Yale News

The Yale Corporation is looking to strengthen and expand University communications to reach a larger audience, according to administrators interviewed by the News.

The Corporation met on Dec. 14 to discuss — among several other topics — ways in which the University can streamline communications. While the updated communications plan has a goal of facilitating a more efficient exchange of information throughout the Yale community, Vice President of Communications Nate Nickerson and University President Peter Salovey said that another major focus of the Office of Public Affairs and Communications is to better communicate Yale’s mission off campus.

“For communications at Yale, we’re here to serve the overall mission of Yale University, which is to improve the world,” Nickerson told the News in an interview. “In other words, we’re not communications people who are serving up advertisements, we’re doing it in service of a mission.”

Nickerson outlined major targets for updated communications, including the existing Yale community alongside potential future members of the University.

He added that another target is those who may never be part of the community but may still have an impact on Yale from afar, citing an extreme example of Senators or members of Congress. If a senator were hypothetically deciding to vote on whether or not to enact an endowment tax on educational institutions like Yale, that senator’s vision of Yale could potentially affect the outcome of that vote, he said.

“When that senator is taking a vote, she’s got in her head something about what Yale is all about, what Harvard’s all about, what other big universities that have large endowments are all about, and we have [a] real interest in her understanding what we are all about,” Nickerson said.

He emphasized the role that audience research will play in the University’s plan, based around two types of media — University-owned media, which Yale dispenses, and earned media, which refers to all other communications channels through which Yale appears. According to Nickerson, OPAC will collect user data — such as the websites visited, how much time viewers spend there and “open rates” for digital communications — in order to better target their owned media.

Nickerson added that beyond just data, OPAC also plans to send out surveys and organize focus groups to better analyze public feeling toward Yale and the communications it sends.

Salovey told the News that communications are especially important in an age of swift information exchange. When he first arrived at Yale, he said, the Yale story “told itself.” Now, an active communications campaign is necessary to ensure that Yale remains a common name within news feeds.

“If you don’t figure out a way to tell Yale’s story in a compelling but honest way, it won’t tell itself,” Salovey said. “People will just have no idea what’s going on.”

Salovey added that while the Corporation largely endorsed the communications plan, “like good trustees, they’re going to be interested in results.”

Some University efforts are already underway, Nickerson said. Recently, OPAC launched Yale Today, a daily email presenting news about the University. While weekly emails began ten years ago and become biweekly three and a half years ago, Nickerson told the News, a daily newsletter allows the University to communicate the breadth of its offerings and innovations.

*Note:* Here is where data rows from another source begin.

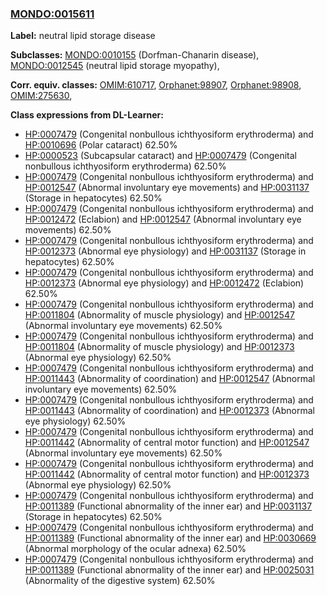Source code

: 
### [MONDO:0015611](http://purl.obolibrary.org/obo/MONDO_0015611)
**Label:** neutral lipid storage disease

**Subclasses:** [MONDO:0010155](http://purl.obolibrary.org/obo/MONDO_0010155) (Dorfman-Chanarin disease), [MONDO:0012545](http://purl.obolibrary.org/obo/MONDO_0012545) (neutral lipid storage myopathy), 

**Corr. equiv. classes:** [OMIM:610717](http://purl.obolibrary.org/obo/OMIM_610717), [Orphanet:98907](http://www.orpha.net/ORDO/Orphanet_98907), [Orphanet:98908](http://www.orpha.net/ORDO/Orphanet_98908), [OMIM:275630](http://purl.obolibrary.org/obo/OMIM_275630), 

**Class expressions from DL-Learner:**

- [HP:0007479](http://purl.obolibrary.org/obo/HP_0007479) (Congenital nonbullous ichthyosiform erythroderma) and [HP:0010696](http://purl.obolibrary.org/obo/HP_0010696) (Polar cataract) 62.50%
- [HP:0000523](http://purl.obolibrary.org/obo/HP_0000523) (Subcapsular cataract) and [HP:0007479](http://purl.obolibrary.org/obo/HP_0007479) (Congenital nonbullous ichthyosiform erythroderma) 62.50%
- [HP:0007479](http://purl.obolibrary.org/obo/HP_0007479) (Congenital nonbullous ichthyosiform erythroderma) and [HP:0012547](http://purl.obolibrary.org/obo/HP_0012547) (Abnormal involuntary eye movements) and [HP:0031137](http://purl.obolibrary.org/obo/HP_0031137) (Storage in hepatocytes) 62.50%
- [HP:0007479](http://purl.obolibrary.org/obo/HP_0007479) (Congenital nonbullous ichthyosiform erythroderma) and [HP:0012472](http://purl.obolibrary.org/obo/HP_0012472) (Eclabion) and [HP:0012547](http://purl.obolibrary.org/obo/HP_0012547) (Abnormal involuntary eye movements) 62.50%
- [HP:0007479](http://purl.obolibrary.org/obo/HP_0007479) (Congenital nonbullous ichthyosiform erythroderma) and [HP:0012373](http://purl.obolibrary.org/obo/HP_0012373) (Abnormal eye physiology) and [HP:0031137](http://purl.obolibrary.org/obo/HP_0031137) (Storage in hepatocytes) 62.50%
- [HP:0007479](http://purl.obolibrary.org/obo/HP_0007479) (Congenital nonbullous ichthyosiform erythroderma) and [HP:0012373](http://purl.obolibrary.org/obo/HP_0012373) (Abnormal eye physiology) and [HP:0012472](http://purl.obolibrary.org/obo/HP_0012472) (Eclabion) 62.50%
- [HP:0007479](http://purl.obolibrary.org/obo/HP_0007479) (Congenital nonbullous ichthyosiform erythroderma) and [HP:0011804](http://purl.obolibrary.org/obo/HP_0011804) (Abnormality of muscle physiology) and [HP:0012547](http://purl.obolibrary.org/obo/HP_0012547) (Abnormal involuntary eye movements) 62.50%
- [HP:0007479](http://purl.obolibrary.org/obo/HP_0007479) (Congenital nonbullous ichthyosiform erythroderma) and [HP:0011804](http://purl.obolibrary.org/obo/HP_0011804) (Abnormality of muscle physiology) and [HP:0012373](http://purl.obolibrary.org/obo/HP_0012373) (Abnormal eye physiology) 62.50%
- [HP:0007479](http://purl.obolibrary.org/obo/HP_0007479) (Congenital nonbullous ichthyosiform erythroderma) and [HP:0011443](http://purl.obolibrary.org/obo/HP_0011443) (Abnormality of coordination) and [HP:0012547](http://purl.obolibrary.org/obo/HP_0012547) (Abnormal involuntary eye movements) 62.50%
- [HP:0007479](http://purl.obolibrary.org/obo/HP_0007479) (Congenital nonbullous ichthyosiform erythroderma) and [HP:0011443](http://purl.obolibrary.org/obo/HP_0011443) (Abnormality of coordination) and [HP:0012373](http://purl.obolibrary.org/obo/HP_0012373) (Abnormal eye physiology) 62.50%
- [HP:0007479](http://purl.obolibrary.org/obo/HP_0007479) (Congenital nonbullous ichthyosiform erythroderma) and [HP:0011442](http://purl.obolibrary.org/obo/HP_0011442) (Abnormality of central motor function) and [HP:0012547](http://purl.obolibrary.org/obo/HP_0012547) (Abnormal involuntary eye movements) 62.50%
- [HP:0007479](http://purl.obolibrary.org/obo/HP_0007479) (Congenital nonbullous ichthyosiform erythroderma) and [HP:0011442](http://purl.obolibrary.org/obo/HP_0011442) (Abnormality of central motor function) and [HP:0012373](http://purl.obolibrary.org/obo/HP_0012373) (Abnormal eye physiology) 62.50%
- [HP:0007479](http://purl.obolibrary.org/obo/HP_0007479) (Congenital nonbullous ichthyosiform erythroderma) and [HP:0011389](http://purl.obolibrary.org/obo/HP_0011389) (Functional abnormality of the inner ear) and [HP:0031137](http://purl.obolibrary.org/obo/HP_0031137) (Storage in hepatocytes) 62.50%
- [HP:0007479](http://purl.obolibrary.org/obo/HP_0007479) (Congenital nonbullous ichthyosiform erythroderma) and [HP:0011389](http://purl.obolibrary.org/obo/HP_0011389) (Functional abnormality of the inner ear) and [HP:0030669](http://purl.obolibrary.org/obo/HP_0030669) (Abnormal morphology of the ocular adnexa) 62.50%
- [HP:0007479](http://purl.obolibrary.org/obo/HP_0007479) (Congenital nonbullous ichthyosiform erythroderma) and [HP:0011389](http://purl.obolibrary.org/obo/HP_0011389) (Functional abnormality of the inner ear) and [HP:0025031](http://purl.obolibrary.org/obo/HP_0025031) (Abnormality of the digestive system) 62.50%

Earlier this month, OPAC launched a new podcast called Yale Talk, which will feature monthly conversations between Salovey and a guest. The podcast replaced Salovey’s online newsletter, called the Notes from Woodbridge Hall.

Nickerson added that within the next month, OPAC will begin to analyze data to better understand reactions to its owned and earned media. A couple of months after that, he said, the University will begin launching focus groups to gather more information from the campus community.

According to University spokesperson Karen Peart, she and other members of OPAC will use the data they collect to refine their sense for which types of stories generate enthusiasm about Yale.

“The whole staff is energized by Nate’s arrival and his vision for promoting the university’s teaching and learning,” Peart wrote in an email to the News.

OPAC is located at 2 Whitney Avenue.